* [Task material]:
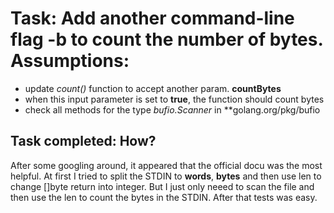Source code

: # Task: Add another command-line flag **-b** to count the number of bytes. Assumptions:

* update *count()* function to accept another param. **countBytes**
* when this input parameter is set to **true**, the function should count bytes
* check all methods for the type *bufio.Scanner* in **golang.org/pkg/bufio


## Task completed: How?

After some googling around, it appeared that the official docu was the most helpful. At first I tried to split the STDIN to **words**, **bytes** and then use len to change []byte return into integer. But I just only neeed to scan the file and then use the len to count the bytes in the STDIN. After that tests was easy.


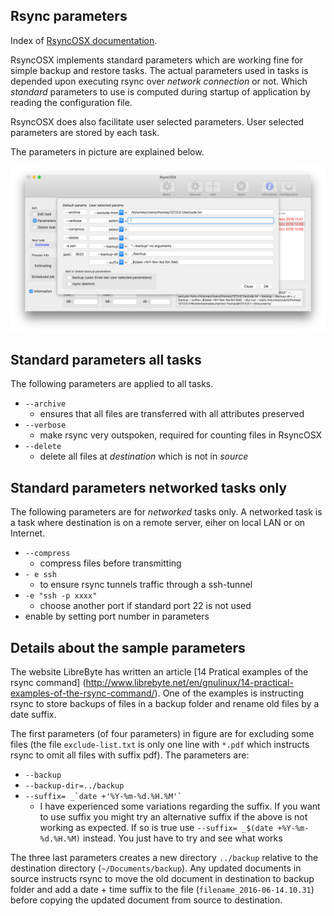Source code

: ## Rsync parameters

Index of [RsyncOSX documentation](https://rsyncosx.github.io/Documentation/).
 
RsyncOSX implements standard parameters which are working fine for simple backup and restore tasks. The actual parameters used in tasks is depended upon executing rsync over _network connection_ or not. Which _standard_ parameters to use is computed during startup of application by reading the configuration file.

RsyncOSX does also facilitate user selected parameters. User selected parameters are stored by each task.

The parameters in picture are explained below.

![New configurations](screenshots/master/rsync/rsync4.png)


## Standard parameters all tasks

The following parameters are applied to all tasks.

- `--archive`
	- ensures that all files are transferred with all attributes preserved
- `--verbose`
	- make rsync very outspoken, required for counting files in RsyncOSX
- `--delete`
	- delete all files at _destination_ which is not in _source_

## Standard parameters networked tasks only

The following parameters are for _networked_ tasks only. A networked task is a task where destination is on a remote server, eiher on local LAN or on Internet.

- `--compress`
	- compress files before transmitting
- `- e ssh`
	- to ensure rsync tunnels traffic through a ssh-tunnel
- `-e "ssh -p xxxx"`
	- choose another port if standard port 22 is not used
- enable by setting port number in parameters

## Details about the sample parameters

The website LibreByte has written an article [14 Pratical examples of the rsync command] (http://www.librebyte.net/en/gnulinux/14-practical-examples-of-the-rsync-command/). One of the examples is instructing rsync to store backups of files in a backup folder and rename old files by a date suffix.

The first parameters (of four parameters) in figure are for excluding some files (the file `exclude-list.txt` is only one line with `*.pdf` which instructs rsync to omit all files with suffix pdf).
The parameters are: 

- `--backup`
- `--backup-dir=../backup`
- <code>--suffix= _\`date +'%Y-%m-%d.%H.%M'`</code>
	- I have experienced some variations regarding the suffix. If you want to use suffix you might try an alternative suffix if the above is not working as expected. If so is true use `--suffix= _$(date +%Y-%m-%d.%H.%M)` instead. You just have to try and see what works

The three last parameters creates a new directory `../backup` relative to the destination directory (`~/Documents/backup`). Any updated documents in source instructs rsync to move the old document in destination to backup folder and add a date + time suffix to the file (`filename_2016-06-14.10.31`) before copying the updated document from source to destination.
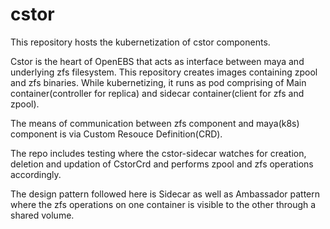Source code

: # cstor
  This repository hosts the kubernetization of cstor components.

Cstor is the heart of OpenEBS that acts as interface between maya and underlying zfs filesystem. This repository creates images containing zpool and zfs binaries. While kubernetizing, it runs as pod comprising of Main container(controller for replica) and sidecar container(client for zfs and zpool). 
  
The means of communication between zfs component and maya(k8s) component is via Custom Resouce Definition(CRD). 

The repo includes testing where the cstor-sidecar watches for creation, deletion and updation of CstorCrd and performs zpool and zfs operations accordingly. 

The design pattern followed here is Sidecar as well as Ambassador pattern where the zfs operations on one container is visible to the other through a shared volume. 
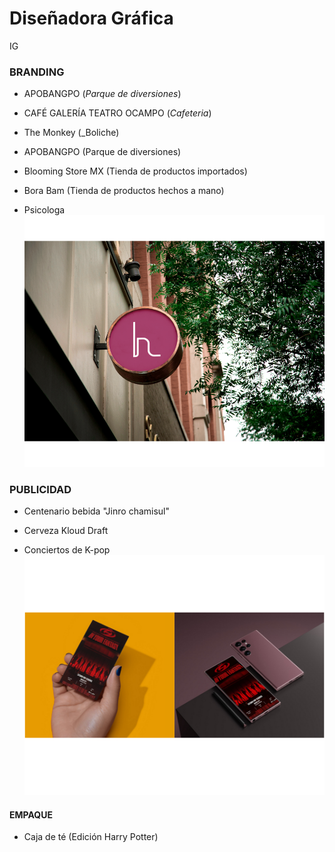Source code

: # Diseñadora Gráfica
IG
### BRANDING

- APOBANGPO
(_Parque de diversiones_)
            ![]()
            ![]()
            ![]()

 - CAFÉ GALERÍA TEATRO OCAMPO
(_Cafeteria_)

- The Monkey
(_Boliche)
          ![]()

- APOBANGPO
(Parque de diversiones)

- Blooming Store MX
(Tienda de productos importados)

- Bora Bam
(Tienda de productos hechos a mano)

- Psicologa
          ![](assest/CANCELADO(2).png)

### PUBLICIDAD
- Centenario bebida "Jinro chamisul"

- Cerveza Kloud Draft

- Conciertos de K-pop
          ![](assest/Diseñosintítulo.png)

#### EMPAQUE
- Caja de té
(Edición Harry Potter)
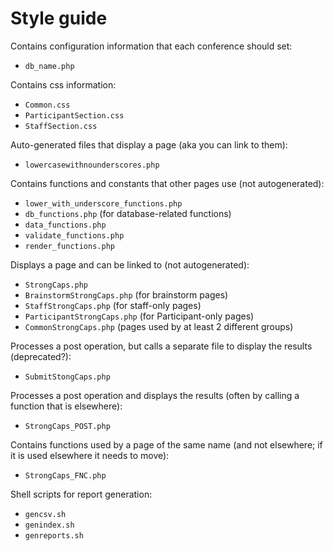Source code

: # Style guide

Contains configuration information that each conference should set:

* `db_name.php`

Contains css information:

* `Common.css`
* `ParticipantSection.css`
* `StaffSection.css`

Auto-generated files that display a page (aka you can link to them):

* `lowercasewithnounderscores.php`

Contains functions and constants that other pages use (not autogenerated):

* `lower_with_underscore_functions.php`
* `db_functions.php` (for database-related functions)
* `data_functions.php`
* `validate_functions.php`
* `render_functions.php`

Displays a page and can be linked to (not autogenerated):

* `StrongCaps.php`
* `BrainstormStrongCaps.php` (for brainstorm pages)
* `StaffStrongCaps.php` (for staff-only pages)
* `ParticipantStrongCaps.php` (for Participant-only pages)
* `CommonStrongCaps.php` (pages used by at least 2 different groups)

Processes a post operation, but calls a separate file to 
display the results (deprecated?):

* `SubmitStongCaps.php`

Processes a post operation and displays the results 
(often by calling a function that is elsewhere):

* `StrongCaps_POST.php`

Contains functions used by a page of the same name
(and not elsewhere; if it is used elsewhere it needs to move):

* `StrongCaps_FNC.php`

Shell scripts for report generation:

* `gencsv.sh`
* `genindex.sh`
* `genreports.sh`
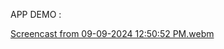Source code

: APP DEMO :

[Screencast from 09-09-2024 12:50:52 PM.webm](https://github.com/user-attachments/assets/36ab1542-0e19-4d2e-9e14-d6f259baf0d7)
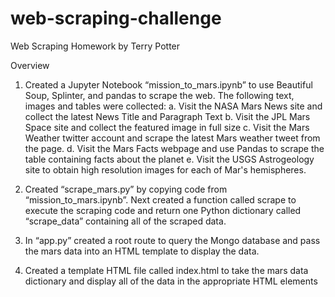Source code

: # web-scraping-challenge
Web Scraping Homework by Terry Potter

Overview
1.	Created a Jupyter Notebook “mission_to_mars.ipynb” to use Beautiful Soup, Splinter, and pandas to scrape the web.  The following text, images and tables were collected:
a.	Visit the NASA Mars News site and collect the latest News Title and Paragraph Text
b.	Visit the JPL Mars Space site and collect the featured image in full size
c.	Visit the Mars Weather twitter account and scrape the latest Mars weather tweet from the page.
d.	Visit the Mars Facts webpage and use Pandas to scrape the table containing facts about the planet
e.	Visit the USGS Astrogeology site to obtain high resolution images for each of Mar's hemispheres.

2.	Created “scrape_mars.py” by copying code from “mission_to_mars.ipynb”.  Next created a function called scrape to execute the scraping code and return one Python dictionary called “scrape_data” containing all of the scraped data.

3.	In “app.py” created a root route to query the Mongo database and pass the mars data into an HTML template to display the data.


4.	Created a template HTML file called index.html to take the mars data dictionary and display all of the data in the appropriate HTML elements


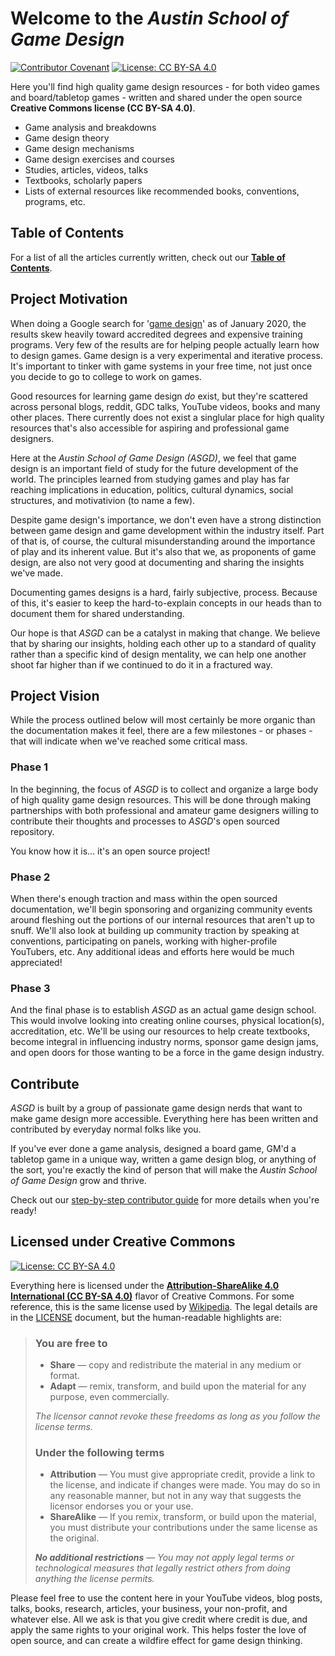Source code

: # Welcome to the *Austin School of Game Design*

[![Contributor Covenant](https://img.shields.io/badge/Contributor%20Covenant-v2.0%20adopted-ff69b4.svg)](CODE_OF_CONDUCT.md)
[![License: CC BY-SA 4.0](https://img.shields.io/badge/License-CC%20BY--SA%204.0-lightgrey.svg)](https://creativecommons.org/licenses/by-sa/4.0/)

Here you'll find high quality game design resources - for both video games and board/tabletop games - written and shared under the open source **Creative Commons license (CC BY-SA 4.0)**.

- Game analysis and breakdowns
- Game design theory
- Game design mechanisms
- Game design exercises and courses
- Studies, articles, videos, talks
- Textbooks, scholarly papers
- Lists of external resources like recommended books, conventions, programs, etc.

## Table of Contents

For a list of all the articles currently written, check out our [**Table of Contents**](tableOfContents.md).

## Project Motivation

When doing a Google search for '[game design](http://google.com/#q=game+design)' as of January 2020, the results skew heavily toward accredited degrees and expensive training programs.
Very few of the results are for helping people actually learn how to design games.
Game design is a very experimental and iterative process.
It's important to tinker with game systems in your free time, not just once you decide to go to college to work on games.

Good resources for learning game design *do* exist, but they're scattered across personal blogs, reddit, GDC talks, YouTube videos, books and many other places.
There currently does not exist a singlular place for high quality resources that's also accessible for aspiring and professional game designers.

Here at the *Austin School of Game Design (ASGD)*, we feel that game design is an important field of study for the future development of the world.
The principles learned from studying games and play has far reaching implications in education, politics, cultural dynamics, social structures, and motivativion (to name a few).

Despite game design's importance, we don't even have a strong distinction between game design and game development within the industry itself.
Part of that is, of course, the cultural misunderstanding around the importance of play and its inherent value.
But it's also that we, as proponents of game design, are also not very good at documenting and sharing the insights we've made.

Documenting games designs is a hard, fairly subjective, process.
Because of this, it's easier to keep the hard-to-explain concepts in our heads than to document them for shared understanding.

Our hope is that *ASGD* can be a catalyst in making that change.
We believe that by sharing our insights, holding each other up to a standard of quality rather than a specific kind of design mentality, we can help one another shoot far higher than if we continued to do it in a fractured way.

## Project Vision

While the process outlined below will most certainly be more organic than the documentation makes it feel, there are a few milestones - or phases - that will indicate when we've reached some critical mass.

### Phase 1

In the beginning, the focus of *ASGD* is to collect and organize a large body of high quality game design resources.
This will be done through making partnerships with both professional and amateur game designers willing to contribute their thoughts and processes to *ASGD*'s open sourced repository.

You know how it is... it's an open source project!

### Phase 2

When there's enough traction and mass within the open sourced documentation, we'll begin sponsoring and organizing community events around fleshing out the portions of our internal resources that aren't up to snuff.
We'll also look at building up community traction by speaking at conventions, participating on panels, working with higher-profile YouTubers, etc.
Any additional ideas and efforts here would be much appreciated!

### Phase 3

And the final phase is to establish *ASGD* as an actual game design school.
This would involve looking into creating online courses, physical location(s), accreditation, etc.
We'll be using our resources to help create textbooks, become integral in influencing industry norms, sponsor game design jams, and open doors for those wanting to be a force in the game design industry.

## Contribute

*ASGD* is built by a group of passionate game design nerds that want to make game design more accessible.
Everything here has been written and contributed by everyday normal folks like you.

If you've ever done a game analysis, designed a board game, GM'd a tabletop game in a unique way, written a game design blog, or anything of the sort, you're exactly the kind of person that will make the *Austin School of Game Design* grow and thrive.

Check out our [step-by-step contributor guide](/CONTRIBUTOR.md) for more details when you're ready!

## Licensed under Creative Commons

[![License: CC BY-SA 4.0](https://img.shields.io/badge/License-CC%20BY--SA%204.0-lightgrey.svg)](https://creativecommons.org/licenses/by-sa/4.0/)

Everything here is licensed under the **[Attribution-ShareAlike 4.0 International (CC BY-SA 4.0)](https://creativecommons.org/licenses/by-sa/4.0/)** flavor of Creative Commons.
For some reference, this is the same license used by [Wikipedia](https://en.wikipedia.org/wiki/Wikipedia:Copyrights).
The legal details are in the [LICENSE](/LICENSE.md) document, but the human-readable highlights are:

> ### You are free to
>
> - **Share** — copy and redistribute the material in any medium or format.
> - **Adapt** — remix, transform, and build upon the material for any purpose, even commercially.
>
> *The licensor cannot revoke these freedoms as long as you follow the license terms.*
>
> ### Under the following terms
>
> - **Attribution** — You must give appropriate credit, provide a link to the license, and indicate if changes were made.
You may do so in any reasonable manner, but not in any way that suggests the licensor endorses you or your use.
> - **ShareAlike** — If you remix, transform, or build upon the material, you must distribute your contributions under the same license as the original.
>
> ***No additional restrictions** — You may not apply legal terms or technological measures that legally restrict others from doing anything the license permits.*

Please feel free to use the content here in your YouTube videos, blog posts, talks, books, research, articles, your business, your non-profit, and whatever else.
All we ask is that you give credit where credit is due, and apply the same rights to your original work.
This helps foster the love of open source, and can create a wildfire effect for game design thinking.
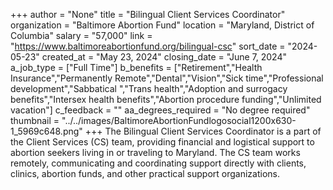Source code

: +++
author = "None"
title = "Bilingual Client Services Coordinator"
organization = "Baltimore Abortion Fund"
location = "Maryland, District of Columbia"
salary = "57,000"
link = "https://www.baltimoreabortionfund.org/bilingual-csc"
sort_date = "2024-05-23"
created_at = "May 23, 2024"
closing_date = "June 7, 2024"
a_job_type = ["Full Time"]
b_benefits = ["Retirement","Health Insurance","Permanently Remote","Dental","Vision","Sick time","Professional development","Sabbatical ","Trans health","Adoption and surrogacy benefits","Intersex health benefits","Abortion procedure funding","Unlimited vacation"]
c_feedback = ""
aa_degrees_required = "No degree required"
thumbnail = "../../images/BaltimoreAbortionFundlogosocial1200x630-1_5969c648.png"
+++
The Bilingual Client Services Coordinator is a part of the Client Services (CS) team, providing financial and logistical support to abortion seekers living in or traveling to Maryland. The CS team works remotely, communicating and coordinating support directly with clients, clinics, abortion funds, and other practical support organizations.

* [Task instructions]: Your answer should be the exact lines above from the one with "When doing a" through the one with "Game design is a very", both included, and nothing besides.

* [Result for this exercise]:
When doing a Google search for '[game design](http://google.com/#q=game+design)' as of January 2020, the results skew heavily toward accredited degrees and expensive training programs.
Very few of the results are for helping people actually learn how to design games.
Game design is a very experimental and iterative process.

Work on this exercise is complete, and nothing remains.